[[ MATERIAL PROVIDED, beginning ]]

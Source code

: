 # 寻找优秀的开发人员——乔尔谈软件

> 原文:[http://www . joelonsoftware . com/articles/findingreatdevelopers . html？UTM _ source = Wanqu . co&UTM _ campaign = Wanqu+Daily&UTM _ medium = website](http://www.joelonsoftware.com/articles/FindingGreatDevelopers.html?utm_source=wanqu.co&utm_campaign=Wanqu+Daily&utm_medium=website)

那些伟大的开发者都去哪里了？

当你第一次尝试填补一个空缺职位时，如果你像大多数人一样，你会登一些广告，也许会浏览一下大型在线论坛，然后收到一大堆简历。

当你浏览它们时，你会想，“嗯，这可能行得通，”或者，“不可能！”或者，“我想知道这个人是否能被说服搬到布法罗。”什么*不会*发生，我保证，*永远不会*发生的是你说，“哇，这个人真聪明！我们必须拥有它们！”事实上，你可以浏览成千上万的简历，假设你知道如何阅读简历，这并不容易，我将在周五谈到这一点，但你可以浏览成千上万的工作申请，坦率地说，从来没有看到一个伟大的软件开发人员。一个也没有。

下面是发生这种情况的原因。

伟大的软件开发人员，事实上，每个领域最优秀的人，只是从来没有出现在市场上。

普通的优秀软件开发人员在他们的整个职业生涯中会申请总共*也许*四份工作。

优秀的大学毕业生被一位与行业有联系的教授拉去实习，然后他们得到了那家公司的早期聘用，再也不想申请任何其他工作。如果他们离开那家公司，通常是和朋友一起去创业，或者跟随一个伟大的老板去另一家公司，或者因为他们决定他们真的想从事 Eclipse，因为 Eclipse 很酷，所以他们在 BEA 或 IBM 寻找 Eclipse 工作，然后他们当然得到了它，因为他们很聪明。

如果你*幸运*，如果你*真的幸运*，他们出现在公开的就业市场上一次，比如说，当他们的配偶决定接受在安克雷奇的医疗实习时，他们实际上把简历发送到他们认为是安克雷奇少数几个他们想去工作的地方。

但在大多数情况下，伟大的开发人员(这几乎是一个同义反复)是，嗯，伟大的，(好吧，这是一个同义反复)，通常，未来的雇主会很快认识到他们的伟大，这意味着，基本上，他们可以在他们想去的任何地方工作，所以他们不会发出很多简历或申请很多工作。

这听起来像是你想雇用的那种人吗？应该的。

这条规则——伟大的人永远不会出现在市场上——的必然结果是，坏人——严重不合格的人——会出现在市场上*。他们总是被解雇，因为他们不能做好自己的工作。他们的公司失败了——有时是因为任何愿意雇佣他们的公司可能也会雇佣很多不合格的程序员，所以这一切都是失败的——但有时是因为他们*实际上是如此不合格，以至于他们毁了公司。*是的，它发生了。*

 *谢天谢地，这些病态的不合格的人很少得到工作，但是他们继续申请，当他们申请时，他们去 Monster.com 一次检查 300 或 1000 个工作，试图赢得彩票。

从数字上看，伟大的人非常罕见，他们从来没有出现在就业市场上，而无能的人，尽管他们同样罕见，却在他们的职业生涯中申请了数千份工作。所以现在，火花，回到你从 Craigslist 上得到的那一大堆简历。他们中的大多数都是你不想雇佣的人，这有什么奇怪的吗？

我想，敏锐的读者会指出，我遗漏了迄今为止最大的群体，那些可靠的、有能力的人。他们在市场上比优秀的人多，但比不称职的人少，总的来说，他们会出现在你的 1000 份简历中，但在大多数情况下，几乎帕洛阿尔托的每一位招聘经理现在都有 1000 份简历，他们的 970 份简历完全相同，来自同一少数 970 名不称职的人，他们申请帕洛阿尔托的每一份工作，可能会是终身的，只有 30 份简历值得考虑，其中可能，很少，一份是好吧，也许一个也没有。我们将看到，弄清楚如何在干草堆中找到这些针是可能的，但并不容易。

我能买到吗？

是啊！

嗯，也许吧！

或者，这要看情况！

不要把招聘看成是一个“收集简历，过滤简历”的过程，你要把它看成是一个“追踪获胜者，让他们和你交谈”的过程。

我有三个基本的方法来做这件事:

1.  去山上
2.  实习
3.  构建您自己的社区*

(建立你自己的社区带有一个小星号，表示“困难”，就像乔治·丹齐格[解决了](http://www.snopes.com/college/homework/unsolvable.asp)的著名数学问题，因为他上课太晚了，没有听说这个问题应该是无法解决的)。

[[ MATERIAL PROVIDED, end ]]

Write out every record exactly as it appears above.

Source code

: # 寻找优秀的开发人员——乔尔谈软件

> 原文:[http://www . joelonsoftware . com/articles/findingreatdevelopers . html？UTM _ source = Wanqu . co&UTM _ campaign = Wanqu+Daily&UTM _ medium = website](http://www.joelonsoftware.com/articles/FindingGreatDevelopers.html?utm_source=wanqu.co&utm_campaign=Wanqu+Daily&utm_medium=website)

那些伟大的开发者都去哪里了？

当你第一次尝试填补一个空缺职位时，如果你像大多数人一样，你会登一些广告，也许会浏览一下大型在线论坛，然后收到一大堆简历。

当你浏览它们时，你会想，“嗯，这可能行得通，”或者，“不可能！”或者，“我想知道这个人是否能被说服搬到布法罗。”什么*不会*发生，我保证，*永远不会*发生的是你说，“哇，这个人真聪明！我们必须拥有它们！”事实上，你可以浏览成千上万的简历，假设你知道如何阅读简历，这并不容易，我将在周五谈到这一点，但你可以浏览成千上万的工作申请，坦率地说，从来没有看到一个伟大的软件开发人员。一个也没有。

下面是发生这种情况的原因。

伟大的软件开发人员，事实上，每个领域最优秀的人，只是从来没有出现在市场上。

普通的优秀软件开发人员在他们的整个职业生涯中会申请总共*也许*四份工作。

优秀的大学毕业生被一位与行业有联系的教授拉去实习，然后他们得到了那家公司的早期聘用，再也不想申请任何其他工作。如果他们离开那家公司，通常是和朋友一起去创业，或者跟随一个伟大的老板去另一家公司，或者因为他们决定他们真的想从事 Eclipse，因为 Eclipse 很酷，所以他们在 BEA 或 IBM 寻找 Eclipse 工作，然后他们当然得到了它，因为他们很聪明。

如果你*幸运*，如果你*真的幸运*，他们出现在公开的就业市场上一次，比如说，当他们的配偶决定接受在安克雷奇的医疗实习时，他们实际上把简历发送到他们认为是安克雷奇少数几个他们想去工作的地方。

但在大多数情况下，伟大的开发人员(这几乎是一个同义反复)是，嗯，伟大的，(好吧，这是一个同义反复)，通常，未来的雇主会很快认识到他们的伟大，这意味着，基本上，他们可以在他们想去的任何地方工作，所以他们不会发出很多简历或申请很多工作。

这听起来像是你想雇用的那种人吗？应该的。

这条规则——伟大的人永远不会出现在市场上——的必然结果是，坏人——严重不合格的人——会出现在市场上*。他们总是被解雇，因为他们不能做好自己的工作。他们的公司失败了——有时是因为任何愿意雇佣他们的公司可能也会雇佣很多不合格的程序员，所以这一切都是失败的——但有时是因为他们*实际上是如此不合格，以至于他们毁了公司。*是的，它发生了。*

 *谢天谢地，这些病态的不合格的人很少得到工作，但是他们继续申请，当他们申请时，他们去 Monster.com 一次检查 300 或 1000 个工作，试图赢得彩票。

从数字上看，伟大的人非常罕见，他们从来没有出现在就业市场上，而无能的人，尽管他们同样罕见，却在他们的职业生涯中申请了数千份工作。所以现在，火花，回到你从 Craigslist 上得到的那一大堆简历。他们中的大多数都是你不想雇佣的人，这有什么奇怪的吗？

我想，敏锐的读者会指出，我遗漏了迄今为止最大的群体，那些可靠的、有能力的人。他们在市场上比优秀的人多，但比不称职的人少，总的来说，他们会出现在你的 1000 份简历中，但在大多数情况下，几乎帕洛阿尔托的每一位招聘经理现在都有 1000 份简历，他们的 970 份简历完全相同，来自同一少数 970 名不称职的人，他们申请帕洛阿尔托的每一份工作，可能会是终身的，只有 30 份简历值得考虑，其中可能，很少，一份是好吧，也许一个也没有。我们将看到，弄清楚如何在干草堆中找到这些针是可能的，但并不容易。

我能买到吗？

是啊！

嗯，也许吧！

或者，这要看情况！

不要把招聘看成是一个“收集简历，过滤简历”的过程，你要把它看成是一个“追踪获胜者，让他们和你交谈”的过程。

我有三个基本的方法来做这件事:

1.  去山上
2.  实习
3.  构建您自己的社区*

(建立你自己的社区带有一个小星号，表示“困难”，就像乔治·丹齐格[解决了](http://www.snopes.com/college/homework/unsolvable.asp)的著名数学问题，因为他上课太晚了，没有听说这个问题应该是无法解决的)。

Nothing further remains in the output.